Pytana o to, czy Łukaszenko siłą stłumił białoruskie marzenie o wolności, odpowiedziała: "Można tak powiedzieć. Siłą, brutalnością i gwałtem. Przecież nikt nie mógł pomyśleć, że w pierwsze trzy dni po wyborach dojdzie do masowych tortur za murami aresztów. Prawdopodobnie reżim postanowił wówczas pokazać swoją całą moc i uderzyć z pełną siłą, by stłumić w ludziach chęć przemian".

Odnosząc się do tego, że po wyborach białoruscy opozycjoniści i politolodzy mówili, że dyktatura wytrzyma najwyżej pół roku, może rok. A minęło już dwa lata powiedziała: "Dlatego, że Kreml dał Łukaszence wsparcie polityczne i finansowe. Nie bez znaczenia pozostaje też to, że w kraju nieustannie trwają brutalne represje. Wtedy, w 2020 roku, zabrakło też szybkiej reakcji Zachodu. Pewnie myślano, że wybory prezydenckie skończą się tak jak w 2010 roku, szybko stłumią protesty i sytuacja się uspokoi. Nikt na Zachodzie nie oczekiwał, że dojdzie do tak dużej fali protestów. Przyglądali się, a czas uciekał. A przecież od początku mówiliśmy, że w trakcie największych protestów świat powinien maksymalnie nacisnąć ekonomicznie reżim".

"Bo z poprzednich wyborów wnioskowaliśmy, że presja gospodarcza ma sens" - dodała liderka wolnej Białorusi. Zwróciła uwagę, że "pierwszy pakiet sankcji Unii Europejskiej po wydarzeniach w sierpniu 2020 roku dotyczył jedynie 80 osób fizycznych, nie było w nim żadnych sankcji gospodarczych". "To nie była właściwa odpowiedź na to, co zrobił wtedy dyktator. Gdyby Zachód zachowywał się wówczas nieco bardziej zdecydowanie, możliwe, że to przyśpieszyłoby nasze zwycięstwo. To wszystko trwało zbyt powoli" - oceniła.

Cichanouska została zapytana także o to, czy presja świata w tej kwestii nie jest zbyt słaba, ponieważ reżim wciąż nie wypuszcza więźniów politycznych, a jest ich już ponad 1250. Wśród nich jest mąż liderki wolnej Białorusi Siarhej Cichanouski, skazany na 18 lat łagru.

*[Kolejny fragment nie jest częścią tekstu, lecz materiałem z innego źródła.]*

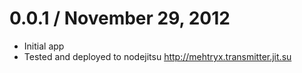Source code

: 0.0.1 / November 29, 2012
==========================

  * Initial app
  * Tested and deployed to nodejitsu http://mehtryx.transmitter.jit.su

"To nie jest łatwa sprawa. Nie chcemy takich sankcji, które uderzyłyby w małe i średnie przedsiębiorstwa. Z drugiej zaś strony, w dużych przedsiębiorstwach, które zasilają reżim, też pracują ludzie i teraz są tam cięcia, skracany jest tydzień pracy do czterech, trzech, a nawet dwóch dni roboczych. Ucinają wynagrodzenia. Jednym z głównych argumentów zagranicznych polityków jest to, że nie chcą, by z powodu sankcji ucierpieli zwykli robotnicy. A czy więźniowie polityczni nie cierpią, siedząc za kratami? Przebywają w drastycznych warunkach i opowiadam o tym podczas każdego ze swoich spotkań z przywódcami państw demokratycznych. Rozumiem, że każdy kraj ma swoje interesy. Ale czasem chce mi się krzyczeć, by Zachód otworzył oczy na to, co się dzieje na Białorusi. Zyski nie mogą być ważniejsze od życia ludzkiego" - zaznaczyła.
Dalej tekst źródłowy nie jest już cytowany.